## What is Part of Speech (POS) tagging?

Back in elementary school, we have learned the differences between the various parts of speech tags such as nouns, verbs, adjectives, and adverbs. Associating each word in a sentence with a proper POS (part of speech) is known as POS tagging or POS annotation. POS tags are also known as word classes, morphological classes, or lexical tags.

### Stochastic (Probabilistic) tagging: 
A stochastic approach includes frequency, probability or statistics. The simplest stochastic approach finds out the most frequently used tag for a specific word in the annotated training data and uses this information to tag that word in the unannotated text. But sometimes this approach comes up with sequences of tags for sentences that are not acceptable according to the grammar rules of a language. One such approach is to calculate the probabilities of various tag sequences that are possible for a sentence and assign the POS tags from the sequence with the highest probability. Hidden Markov Models (HMMs) are probabilistic approaches to assign a POS Tag.

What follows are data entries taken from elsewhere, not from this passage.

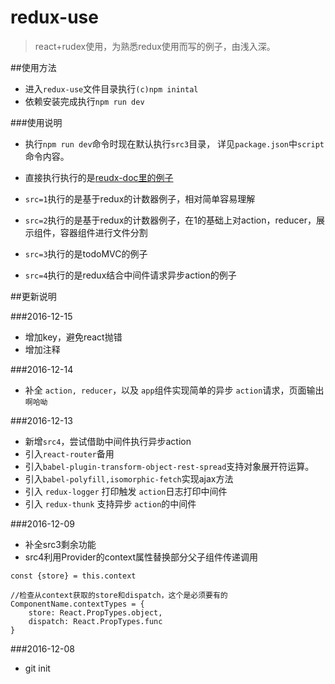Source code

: # redux-use
>react+rudex使用，为熟悉redux使用而写的例子，由浅入深。

##使用方法
* 进入`redux-use`文件目录执行`(c)npm inintal`
* 依赖安装完成执行`npm run dev`

###使用说明

* 执行`npm run dev`命令时现在默认执行`src3`目录，
详见`package.json`中`script`命令内容。

* 直接执行执行的是[reudx-doc里的例子](http://cn.redux.js.org/docs/basics/ExampleTodoList.html)

* `src=1`执行的是基于redux的计数器例子，相对简单容易理解

* `src=2`执行的是基于redux的计数器例子，在1的基础上对action，reducer，展示组件，容器组件进行文件分割

* `src=3`执行的是todoMVC的例子

* `src=4`执行的是redux结合中间件请求异步action的例子


##更新说明

###2016-12-15

* 增加key，避免react抛错
* 增加注释

###2016-12-14

* 补全 `action, reducer`，以及 `app`组件实现简单的异步 `action`请求，页面输出 `啊哈呦`

###2016-12-13

* 新增`src4`，尝试借助中间件执行异步action
* 引入`react-router`备用
* 引入`babel-plugin-transform-object-rest-spread`支持对象展开符运算。
* 引入`babel-polyfill,isomorphic-fetch`实现ajax方法
* 引入 `redux-logger` 打印触发 `action`日志打印中间件
* 引入 `redux-thunk` 支持异步 `action`的中间件



###2016-12-09

* 补全src3剩余功能
* src4利用Provider的context属性替换部分父子组件传递调用

`const {store} = this.context`

```
//检查从context获取的store和dispatch，这个是必须要有的
ComponentName.contextTypes = {
    store: React.PropTypes.object,
    dispatch: React.PropTypes.func
}
```

###2016-12-08

* git init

### POS tagging with Hidden Markov Model
HMM (Hidden Markov Model) is a Stochastic technique for POS tagging. Hidden Markov models are known for their applications to reinforcement learning and temporal pattern recognition such as speech, handwriting, gesture recognition, musical score following, partial discharges, and bioinformatics.

Let us consider an example proposed by Dr.Luis Serrano and find out how HMM selects an appropriate tag sequence for a sentence.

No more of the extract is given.